Un autre élément vient inciter à poser une deuxième équation. Ce sont les effectifs militaires envoyés sur les lieux pour exterminer les Aouffias. Le duc de Rovigo informe son ministre de la guerre qu’il avait mobilisé pour la « besogne » une cavalerie de 285 chevaux, deux compagnies d’infanterie et des chasseurs auxiliaires.

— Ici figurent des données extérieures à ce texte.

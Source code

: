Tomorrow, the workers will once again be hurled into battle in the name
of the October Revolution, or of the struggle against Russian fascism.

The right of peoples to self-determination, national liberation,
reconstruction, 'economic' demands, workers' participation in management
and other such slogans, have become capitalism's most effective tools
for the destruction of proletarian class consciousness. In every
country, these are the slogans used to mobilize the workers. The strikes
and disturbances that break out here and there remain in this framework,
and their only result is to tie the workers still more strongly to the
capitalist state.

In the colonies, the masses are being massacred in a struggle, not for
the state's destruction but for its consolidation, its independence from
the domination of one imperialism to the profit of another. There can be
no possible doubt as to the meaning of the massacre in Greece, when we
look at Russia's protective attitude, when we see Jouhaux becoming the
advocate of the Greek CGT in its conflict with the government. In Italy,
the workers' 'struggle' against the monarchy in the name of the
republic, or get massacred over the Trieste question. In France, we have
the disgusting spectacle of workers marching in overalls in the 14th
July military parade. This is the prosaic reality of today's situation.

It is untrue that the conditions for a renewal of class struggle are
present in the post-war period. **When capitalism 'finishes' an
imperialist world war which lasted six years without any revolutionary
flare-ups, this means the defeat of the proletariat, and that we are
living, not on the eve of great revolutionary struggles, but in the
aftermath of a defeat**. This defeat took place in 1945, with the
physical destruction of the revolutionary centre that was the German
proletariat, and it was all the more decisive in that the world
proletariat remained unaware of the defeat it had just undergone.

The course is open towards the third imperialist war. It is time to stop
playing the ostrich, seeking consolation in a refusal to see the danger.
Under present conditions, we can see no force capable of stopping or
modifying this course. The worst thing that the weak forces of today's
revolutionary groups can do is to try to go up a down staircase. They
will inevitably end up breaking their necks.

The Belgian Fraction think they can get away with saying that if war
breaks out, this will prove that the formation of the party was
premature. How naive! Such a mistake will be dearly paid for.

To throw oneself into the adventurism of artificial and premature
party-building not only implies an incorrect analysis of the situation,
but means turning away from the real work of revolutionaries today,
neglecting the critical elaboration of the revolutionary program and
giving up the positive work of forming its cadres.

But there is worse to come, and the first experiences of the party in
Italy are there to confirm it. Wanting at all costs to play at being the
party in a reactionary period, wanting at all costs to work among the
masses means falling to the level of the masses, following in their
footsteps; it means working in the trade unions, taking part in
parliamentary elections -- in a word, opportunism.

Autrement dit 500 soldats environ, sinon plus, furent envoyés sur les lieux pour décimer une tribu dont les membres sont supérieurs à une soixantaine d’individus, si l’on tient compte des effectifs réunis pour la cause. A raison d’un tueur par personne, cela nous amènerai à évaluer le nombre des massacrés à 400 ou 500 victimes, tous sexes et âges confondus. Ainsi nous sommes habilités de dire qu’entre les 60 victimes avouées par le duc de Rovigo et les 12.000 évoquées par Mostefa Lacheraf, il y aurait eu des centaines de personnes massacrées. Entre les « dizaines » et « les milliers, se placent des centaines d’êtres humains, bébés, femmes et enfants compris, assassinés. Un bilan, vis-à-vis de la raison et de la conscience humaine, effroyablement excessif.

. Presque eux siècles nous réparent de la tragédie des Aouffias. Mais l’histoire, de par son caractère d’imprescriptibilité, tel que le proclame Mostefa Lacheraf, ne doit pas cesser d’interpeller la conscience de la postérité des coupables d’un crime contre l’humanité, ainsi que la mémoire du peuple auquel appartiennent et les Aouffias, sur un drame qu’on n’a pas le droit d’oublier.

Conforté par l’opération, le gouverneur général soutient que, de par sa terreur et sa cruauté, elle aura découragé les dissidents et plusieurs tribus lui avaient déclaré leur soumission. Les membres de la tribu des Aoufias furent surpris dans leur sommeil et n’avaient, par voie de conséquence, ni le temps ni les moyens de réagir ni de se défendre contre des sabreurs décidés de les exterminer parce que l’un des leurs aurait dérobé un burnous rouge offert comme présent à un futur auxiliaire.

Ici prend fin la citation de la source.